In the code below, I get a dense Matrix V after doing SVD. What I want is
- Given a set of values(say 3,7,9).
- I want to extract the 3,7 and 9th row of Matrix V.
- I want to calculate cosine similarity of these 3 rows with each row of Matrix V
- I need to add the three cosine similarities obtained for of each row.
- I finally need the index of row which have the maximum summation.

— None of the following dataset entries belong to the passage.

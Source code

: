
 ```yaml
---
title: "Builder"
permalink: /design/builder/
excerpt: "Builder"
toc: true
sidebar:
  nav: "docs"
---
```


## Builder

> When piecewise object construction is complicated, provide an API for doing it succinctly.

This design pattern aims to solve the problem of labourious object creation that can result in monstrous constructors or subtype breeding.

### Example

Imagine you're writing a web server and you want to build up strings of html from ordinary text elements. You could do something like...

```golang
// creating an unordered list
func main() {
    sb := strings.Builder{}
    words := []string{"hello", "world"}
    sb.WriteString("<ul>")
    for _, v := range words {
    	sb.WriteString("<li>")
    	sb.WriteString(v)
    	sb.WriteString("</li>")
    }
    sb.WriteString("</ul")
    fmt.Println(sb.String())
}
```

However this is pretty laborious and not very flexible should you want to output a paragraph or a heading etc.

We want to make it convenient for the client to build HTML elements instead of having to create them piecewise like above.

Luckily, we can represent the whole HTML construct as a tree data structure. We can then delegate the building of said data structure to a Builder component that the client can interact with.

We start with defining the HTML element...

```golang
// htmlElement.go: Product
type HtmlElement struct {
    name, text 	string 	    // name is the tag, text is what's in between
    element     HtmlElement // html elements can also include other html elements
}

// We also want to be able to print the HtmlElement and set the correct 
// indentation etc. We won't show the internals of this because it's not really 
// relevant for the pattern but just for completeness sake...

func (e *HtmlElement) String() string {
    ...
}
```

val data = Array( Vectors.sparse(5, Seq((1, 1.0), (3, 7.0))), Vectors.dense(2.0, 0.0, 3.0, 4.0, 5.0), Vectors.dense(4.0, 0.0, 0.0, 6.0, 7.0)) val dataRDD = sc.parallelize(data) val mat: RowMatrix = new RowMatrix(dataRDD) // Compute the top 4 singular values and corresponding singular vectors. val svd: SingularValueDecomposition[RowMatrix, Matrix] = mat.computeSVD(4, computeU = true) val U: RowMatrix = svd.U // The U factor is a RowMatrix. val s: Vector = svd.s // The singular values are stored in a local dense vector. val V: Matrix = svd.V // The V factor is a local dense matrix.
Please advise an efficient method to do the same. I have been thinking of converting Matrix V to Indexed Row Matrix, But when I do use row iterator on V, How do I keep track of index of rows? Is there a better way to do it?